Hurling: Getting into Irish Sporting Culture in Galway

Elizabeth Hurd is a student at Saginaw Valley State University and an ISA Featured Blogger. Elizabeth is currently studying abroad with ISA in Galway, Ireland.


Hurling is one of Ireland‘s national sports. “What is hurling?” you may ask, well, that’s kind of tough to answer.  It’s advertised as “The fastest sport on the grass” and there is a lot of truth behind that statement. Think of Hurling as a cross between baseball, hockey, lacrosse, with a dash of American Football thrown in. Then add wooden sticks and a small wooden ball covered with leather, and players wearing no protection but helmets. Tada: Hurling. What I find extraordinary about Hurling is that it is a completely amateur sport. The men that are playing this game aren’t playing for money. Oh no. They’re playing for the pride of their county. I think that’s admirable, since it seems like a pretty dangerous sport. But don’t let the fact that it’s an amateur sport fool you, these guys are tough. I saw hits that would knock out the best professional Football or Hockey players, and the victims got up and played the game!

Now to explain the game a little bit. The players run around the field, chasing the ball. Their wooden sticks are used to hit the ball, but they can also catch the ball in their hands and bat it, like a baseball. They typically pass the balls off of the sticks. There are two ways to score. If the players get the ball above and between the crossbars (like a field goal in Football) they get one point. If they get it in the net (like in hockey) the get 1 goal that is worth three points. The scoring system looks like this:


That means 1 goal (worth three points) plus 15 points for a total of 18 points. Yes, this does mean that spectators have to do math to know the actual score of the game, but maybe that’s not a completely bad thing.


As for those spectators? They are brutally loyal, almost more so than American sporting fans. Since the games are played for the pride of the county, they get really behind it. I can tell you this for a fact because when my ISA group went to the Tipperary-Galway match in Galway…our team lost. Pretty badly. There were a lot of angry people. A lot. After a while, I found myself getting into the game and yelling out support for the Galway team when they were doing well and yelling not so nice things when they did poorly.

Now, I know that this is a burning question, so I will answer it. Yes. Hurling players are attractive.
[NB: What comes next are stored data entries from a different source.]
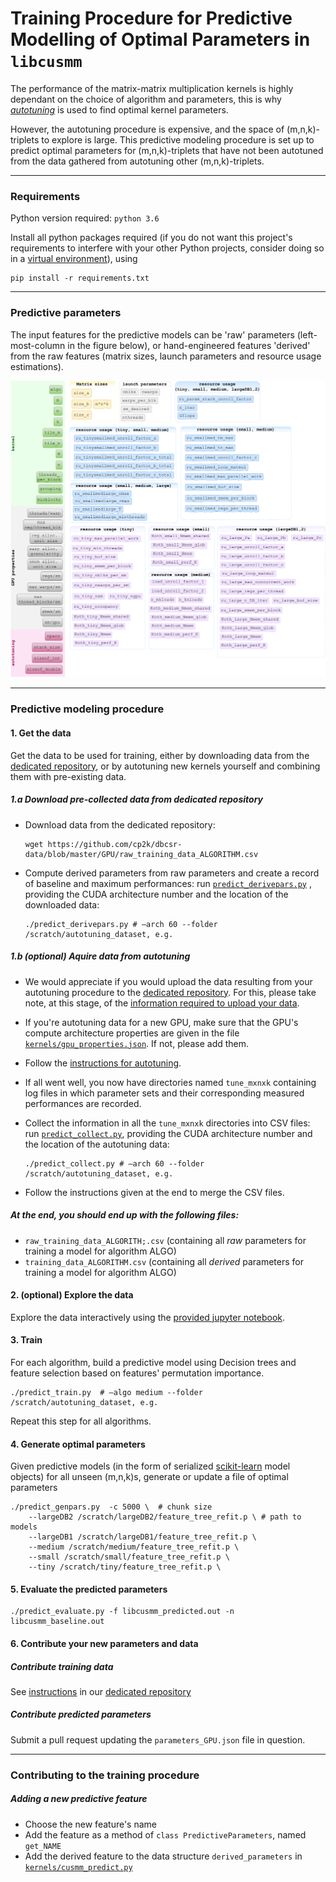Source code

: # Training Procedure for Predictive Modelling of Optimal Parameters in `libcusmm`

The performance of the matrix-matrix multiplication kernels is highly dependant on the choice of algorithm and parameters, this is why [*autotuning*](https://www.cp2k.org/howto:libcusmm) is used to find optimal kernel parameters.

However, the autotuning procedure is expensive, and the space of (m,n,k)-triplets to explore is large. This predictive modeling procedure is set up to predict optimal parameters for (m,n,k)-triplets that have not been autotuned from the data gathered from autotuning other (m,n,k)-triplets.

---

### Requirements

Python version required: `python 3.6`

Install all python packages required (if you do not want this project's requirements to interfere with your other Python projects, consider doing so in a [virtual environment](https://docs.python.org/3/tutorial/venv.html)), using

```%bash
pip install -r requirements.txt
```



---

### Predictive parameters

The input features for the predictive models can be 'raw' parameters (left-most-column in the figure below), or hand-engineered features 'derived' from the raw features (matrix sizes, launch parameters and resource usage estimations).

![libcusmm_predictive_modeling_features](../../../../docs/images/libcusmm_predictive_modeling_features.png)



---

### Predictive modeling procedure

#### 1. Get the data

Get the data to be used for training, either by downloading data from the [dedicated repository](https://github.com/cp2k/dbcsr-data), or by autotuning new kernels yourself and combining them with pre-existing data.



##### 1.a Download pre-collected data from dedicated repository

- Download data from the dedicated repository:

  ```%bash
  wget https://github.com/cp2k/dbcsr-data/blob/master/GPU/raw_training_data_ALGORITHM.csv
  ```

- Compute derived parameters from raw parameters and create a record of baseline and maximum performances: run [`predict_derivepars.py`](predict_derivepars.py) , providing the CUDA architecture number and the location of the downloaded data:

  ```%bash
  ./predict_derivepars.py # –arch 60 --folder /scratch/autotuning_dataset, e.g.
  ```



##### 1.b (optional) Aquire data from autotuning

- We would appreciate if you would upload the data resulting from your autotuning procedure to the [dedicated repository](https://github.com/cp2k/dbcsr-data). For this, please take note, at this stage, of the [information required to upload your data](https://github.com/cp2k/dbcsr-data/blob/master/git-commit.template).

- If you're autotuning data for a new GPU, make sure that the GPU's compute architecture properties are given in the file [`kernels/gpu_properties.json`](kernels/gpu_properties.json). If not, please add them.

- Follow the [instructions for autotuning](https://www.cp2k.org/howto:libcusmm).

- If all went well, you now have directories named `tune_mxnxk` containing log files in which parameter sets and their corresponding measured performances are recorded.

- Collect the information in all the `tune_mxnxk` directories into CSV files: run [`predict_collect.py`](predict_collect.py), providing the CUDA architecture number and the location of the autotuning data:

  ```%bash
  ./predict_collect.py # –arch 60 --folder /scratch/autotuning_dataset, e.g.
  ```

- Follow the instructions given at the end to merge the CSV files.

##### At the end, you should end up with the following files:

- `raw_training_data_ALGORITH;.csv`  (containing all *raw* parameters for training a model for algorithm ALGO)
- `training_data_ALGORITHM.csv` (containing all *derived* parameters for training a model for algorithm ALGO)



#### 2. (optional) Explore the data

Explore the data interactively using the [provided jupyter notebook](notebooks/inspect_training_data.ipynb).



#### 3. Train

For each algorithm, build a predictive model using Decision trees and feature selection based on features' permutation importance. 


```%bash
./predict_train.py  # –algo medium --folder /scratch/autotuning_dataset, e.g.
```

Repeat this step for all algorithms.




#### 4. Generate optimal parameters

Given predictive models (in the form of serialized [scikit-learn](https://scikit-learn.org/) model objects) for all unseen (m,n,k)s, generate or update a file of optimal parameters

```%bash
./predict_genpars.py  -c 5000 \  # chunk size
    --largeDB2 /scratch/largeDB2/feature_tree_refit.p \ # path to models
    --largeDB1 /scratch/largeDB1/feature_tree_refit.p \
    --medium /scratch/medium/feature_tree_refit.p \
    --small /scratch/small/feature_tree_refit.p \
    --tiny /scratch/tiny/feature_tree_refit.p \
```



#### 5. Evaluate the predicted parameters

```%bash
./predict_evaluate.py -f libcusmm_predicted.out -n libcusmm_baseline.out
```



#### 6. Contribute your new parameters and data

##### Contribute training data

See [instructions](https://github.com/cp2k/dbcsr-data#contributing) in our [dedicated repository](https://github.com/cp2k/dbcsr-data)

##### Contribute predicted parameters

Submit a pull request updating the `parameters_GPU.json` file in question.



---

### Contributing to the training procedure

##### Adding a new predictive feature

- Choose the new feature's name
- Add the feature as a method of `class PredictiveParameters`, named `get_NAME`
- Add the derived feature to the data structure `derived_parameters` in [`kernels/cusmm_predict.py`](kernels/cusmm_predict.py)
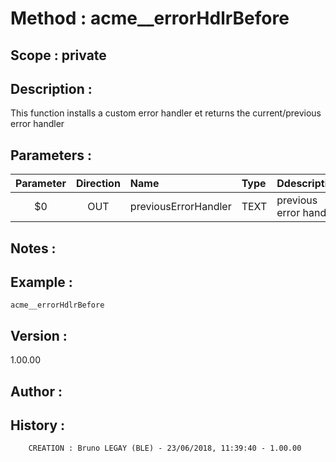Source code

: ﻿# **Method :** acme__errorHdlrBefore## **Scope :** private## **Description :** This function installs a custom error handler et returns the current/previous error handler## **Parameters :** | Parameter | Direction | Name | Type | Ddescription | |:----:|:----:|:----|:----|:----| | $0 | OUT | previousErrorHandler | TEXT | previous error handler | ## **Notes :** ## **Example :** ```acme__errorHdlrBefore```## **Version :** 1.00.00## **Author :** ## **History :**          CREATION : Bruno LEGAY (BLE) - 23/06/2018, 11:39:40 - 1.00.00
Very, very attractive.

Going to the match was a great experience and opened my eyes to the Irish sporting culture. I think I like it a bit better than the American one, because people are actually cheering for a team with people that they know on it, not just a team wearing the right kind of laundry. Multiple times I heard the people around me calling out the names of the team members, and not the last names. The first names. These are people that they know personally and are proud to support. It knits the community together, and I have to say, that is a great thing to see.